Кажется, я смазал первое благоприятное впечатление о себе, да еще в конце аудиенции. Нехорошо. Надо бы исправиться. Правду, говоришь? Ну-ну. Будет тебе правда.
– Я не льстец,– возразил я.– Как-то великий римский император Марк Аврелий, который вдобавок справедливо считался не токмо покровителем науки и философии, но и философом-стоиком, в своей мудрой книге «Размышления» сказал: «Не пошел я в общие школы, а учился дома у хороших учителей и понял, что на такие вещи надо тратиться не жалея». Но он понял это только после того, как сам прочувствовал разницу, то есть на собственном опыте, что свойственно умному человеку. Ты же, не скупясь на оплату лучших учителей для своего сына, постиг это без всякого опыта, а такое свойственно только мудрым. Только потому я тебя так и назвал. Что же до лести, то к оной я вовсе не приучен. Так воспитывал меня мой батюшка.

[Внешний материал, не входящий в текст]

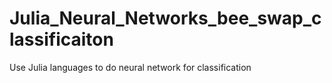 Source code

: # Julia_Neural_Networks_bee_swap_classificaiton
Use Julia languages to do neural network for classification
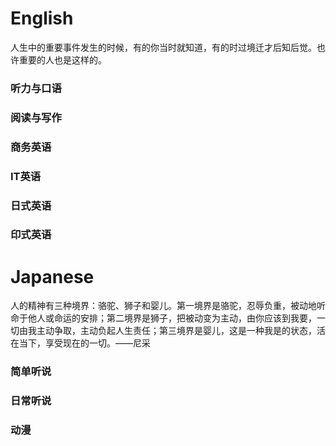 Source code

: # English
  人生中的重要事件发生的时候，有的你当时就知道，有的时过境迁才后知后觉。也许重要的人也是这样的。
### 听力与口语
### 阅读与写作
### 商务英语
### IT英语
### 日式英语
### 印式英语

# Japanese
  人的精神有三种境界：骆驼、狮子和婴儿。第一境界是骆驼，忍辱负重，被动地听命于他人或命运的安排；第二境界是狮子，把被动变为主动，由你应该到我要，一切由我主动争取，主动负起人生责任；第三境界是婴儿，这是一种我是的状态，活在当下，享受现在的一切。——尼采

### 简单听说
### 日常听说
### 动漫


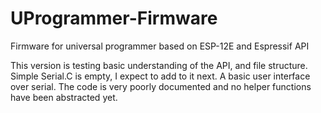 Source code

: # UProgrammer-Firmware
Firmware for universal programmer based on ESP-12E and Espressif API

This version is testing basic understanding of the API, and file structure.
Simple Serial.C is empty, I expect to add to it next. A basic user interface over serial.
The code is very poorly documented and no helper functions have been abstracted yet.
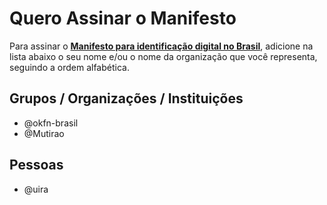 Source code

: # Quero Assinar o Manifesto

Para assinar o [**Manifesto para identificação digital no Brasil**](https://okfn-brasil.github.io/identidade-digital/), adicione na lista abaixo o seu nome e/ou o nome da organização que você representa, seguindo a ordem alfabética.


## Grupos / Organizações / Instituições

* @okfn-brasil
* @Mutirao

## Pessoas

* @uira
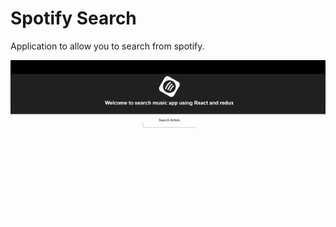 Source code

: Spotify Search
==================

Application to allow you to search from spotify.

<img src="demo.gif" alt="screenshot"/>

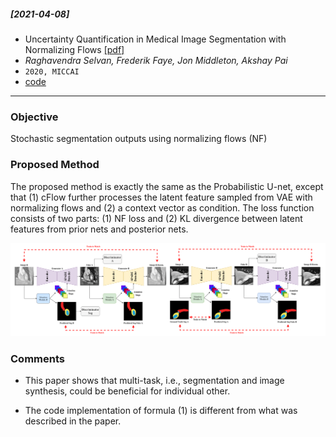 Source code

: ##### [2021-04-08]
- Uncertainty Quantification in Medical Image Segmentation with Normalizing Flows [[pdf]](https://arxiv.org/pdf/2006.02683.pdf) 
- *Raghavendra Selvan, Frederik Faye, Jon Middleton, Akshay Pai*
- `2020, MICCAI`
- [code](https://github.com/raghavian/cFlow)

****

### Objective
Stochastic segmentation outputs using normalizing flows (NF)

### Proposed Method
The proposed method is exactly the same as the Probabilistic U-net, except that (1) cFlow further processes the latent feature sampled from VAE with normalizing flows and (2) a context vector as condition. The loss function consists of two parts: (1) NF loss and (2) KL divergence between latent features from prior nets and posterior nets. 

![alt text](https://github.com/han-liu/Papers/blob/master/figures/Self-Attentive%20Spatial%20Adaptive%20Normalization%20for%20Cross-Modality%20Domain%20Adaptation.png?raw=true)

### Comments
- This paper shows that multi-task, i.e., segmentation and image synthesis, could be beneficial for individual other. 

- The code implementation of formula (1) is different from what was described in the paper.
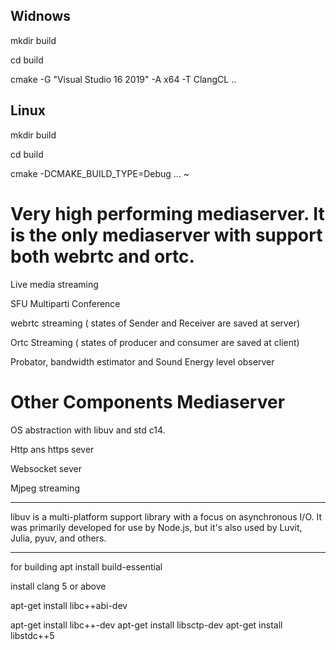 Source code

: 

## Widnows
mkdir build

cd build

cmake -G "Visual Studio 16 2019" -A x64 -T ClangCL ..


## Linux
mkdir build

cd build

cmake -DCMAKE_BUILD_TYPE=Debug ...
~






# Very high performing mediaserver. It is the only mediaserver with support both webrtc and ortc.

Live media streaming

SFU Multiparti Conference

webrtc streaming  ( states of Sender and Receiver are saved at server)

Ortc Streaming    ( states of producer and consumer are saved at client)

Probator, bandwidth estimator and Sound Energy level observer 


# Other Components Mediaserver

OS abstraction with libuv and std c14. 

Http ans https sever

Websocket sever

Mjpeg streaming


******************************************************************************************************************************

libuv is a multi-platform support library with a focus on asynchronous I/O. It was primarily developed for use by Node.js, but it's also used by Luvit, Julia, pyuv, and others.


******************************************************************************************************************************
for building 
apt install build-essential

install clang 5 or above


apt-get install libc++abi-dev

apt-get install libc++-dev
apt-get install libsctp-dev
apt-get install libstdc++5

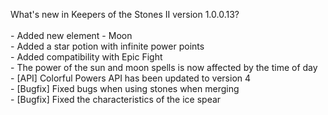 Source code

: What's new in Keepers of the Stones II version 1.0.0.13?<br />
<br />- Added new element - Moon
<br />- Added a star potion with infinite power points
<br />- Added compatibility with Epic Fight
<br />- The power of the sun and moon spells is now affected by the time of day
<br />- [API] Colorful Powers API has been updated to version 4
<br />- [Bugfix] Fixed bugs when using stones when merging
<br />- [Bugfix] Fixed the characteristics of the ice spear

– Ну-у, ежели так, то... пущай будет,– протянул явно польщенный сравнением с римским императором Борис Федорович, и как ни сдерживал улыбку, все-таки она вынырнула у него с уголков губ.

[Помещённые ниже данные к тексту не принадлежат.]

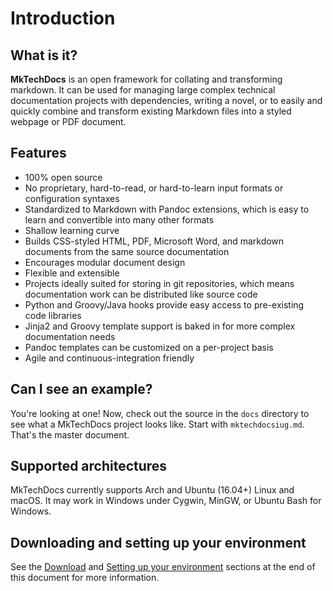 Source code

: # Introduction

## What is it?

**MkTechDocs** is an open framework for collating and transforming markdown. It can be used for managing large complex technical documentation projects with dependencies, writing a novel, or to easily and quickly combine and transform existing Markdown files into a styled webpage or PDF document.

## Features

-   100% open source
-   No proprietary, hard-to-read, or hard-to-learn input formats or configuration syntaxes
-   Standardized to Markdown with Pandoc extensions, which is easy to learn and convertible
    into many other formats
-   Shallow learning curve
-   Builds CSS-styled HTML, PDF, Microsoft Word, and markdown documents
    from the same source documentation
-   Encourages modular document design
-   Flexible and extensible
-   Projects ideally suited for storing in git repositories, which means
    documentation work can be distributed like source code
-   Python and Groovy/Java hooks provide easy access to pre-existing
    code libraries
-   Jinja2 and Groovy template support is baked in for more complex documentation needs
- 	Pandoc templates can be customized on a per-project basis
-   Agile and continuous-integration friendly

## Can I see an example?

You're looking at one! Now, check out the source in the `docs` directory to see what a MkTechDocs project looks like. Start with `mktechdocsiug.md`. That's the master document.

## Supported architectures

MkTechDocs currently supports Arch and Ubuntu (16.04+) Linux and macOS. It may work in Windows under Cygwin, MinGW, or Ubuntu Bash for Windows.

## Downloading and setting up your environment

See the [Download](#download) and [Setting up your environment](#setting-up-your-environment) sections at the end of this document for more information.


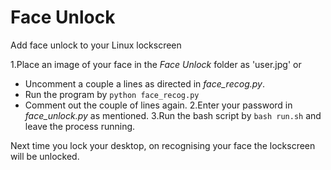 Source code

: # Face Unlock
Add face unlock to your Linux lockscreen

1.Place an image of your face in the _Face Unlock_ folder as 'user.jpg' or 
  - Uncomment a couple a lines as directed in _face_recog.py_.
  - Run the program by `python face_recog.py`
  - Comment out the couple of lines again.
2.Enter your password in _face_unlock.py_ as mentioned.
3.Run the bash script by `bash run.sh` and leave the process running.

Next time you lock your desktop, on recognising your face the lockscreen will be unlocked.
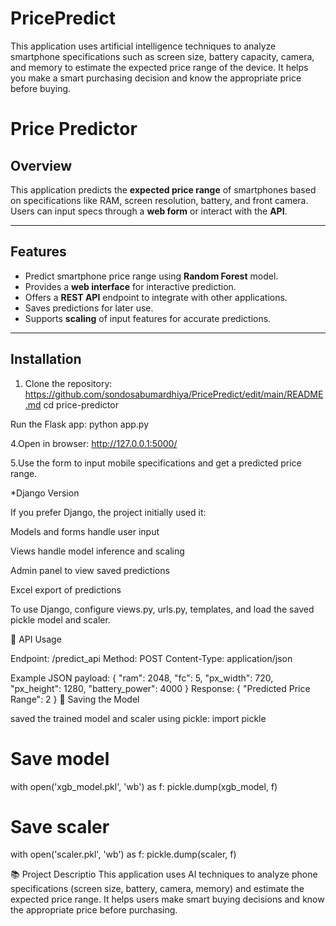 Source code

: # PricePredict
This application uses artificial intelligence techniques to analyze smartphone specifications such as screen size, battery capacity, camera, and memory to estimate the expected price range of the device. It helps you make a smart purchasing decision and know the appropriate price before buying.

# Price Predictor 

## Overview
This application predicts the **expected price range** of smartphones based on specifications like RAM, screen resolution, battery, and front camera. Users can input specs through a **web form** or interact with the **API**.

---

## Features
- Predict smartphone price range using **Random Forest** model.
- Provides a **web interface** for interactive prediction.
- Offers a **REST API** endpoint to integrate with other applications.
- Saves predictions for later use.
- Supports **scaling** of input features for accurate predictions.

---

## Installation

1. Clone the repository:
https://github.com/sondosabumardhiya/PricePredict/edit/main/README.md
cd price-predictor


Run the Flask app:
python app.py

4.Open in browser: http://127.0.0.1:5000/

5.Use the form to input mobile specifications and get a predicted price range.


*Django Version 

If you prefer Django, the project initially used it:

Models and forms handle user input

Views handle model inference and scaling

Admin panel to view saved predictions

Excel export of predictions

To use Django, configure views.py, urls.py, templates, and load the saved pickle model and scaler.

🧮 API Usage

Endpoint: /predict_api
Method: POST
Content-Type: application/json

Example JSON payload:
{
  "ram": 2048,
  "fc": 5,
  "px_width": 720,
  "px_height": 1280,
  "battery_power": 4000
}
Response:
{
  "Predicted Price Range": 2
}
💾  Saving the Model

 saved the trained model and scaler using pickle:
import pickle

# Save model
with open('xgb_model.pkl', 'wb') as f:
    pickle.dump(xgb_model, f)

# Save scaler
with open('scaler.pkl', 'wb') as f:
    pickle.dump(scaler, f)

📚   Project Descriptio
This application uses AI techniques to analyze phone specifications (screen size, battery, camera, memory) and estimate the expected price range. It helps users make smart buying decisions and know the appropriate price before purchasing.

Вот теперь можно и удалиться...
Как потом заметил услужливый подьячий в приказе Большого дворца, выписывая мне авансом жалованье за полугодие, не иначе как государь возлюбил князя Феликса Мак-Альпина пуще всех прочих.
Не знаю, что тут сыграло большую роль – мой язык и удачная концовка нашей первой встречи, или все-таки основное значение возымело мое сходство с дядей Костей. Но как бы то ни было, а по сути подьячий прав. Действительно возлюбил.
К примеру, если тот же старый географ, как я называл про себя француза с жутко сложной и почти не воспроизводимой на русский лад фамилией – впрочем, он не обижался на любые искажения и был весьма добродушен,– получал три блюда с царской кухни, да и Квентин тоже, то мне положили четыре.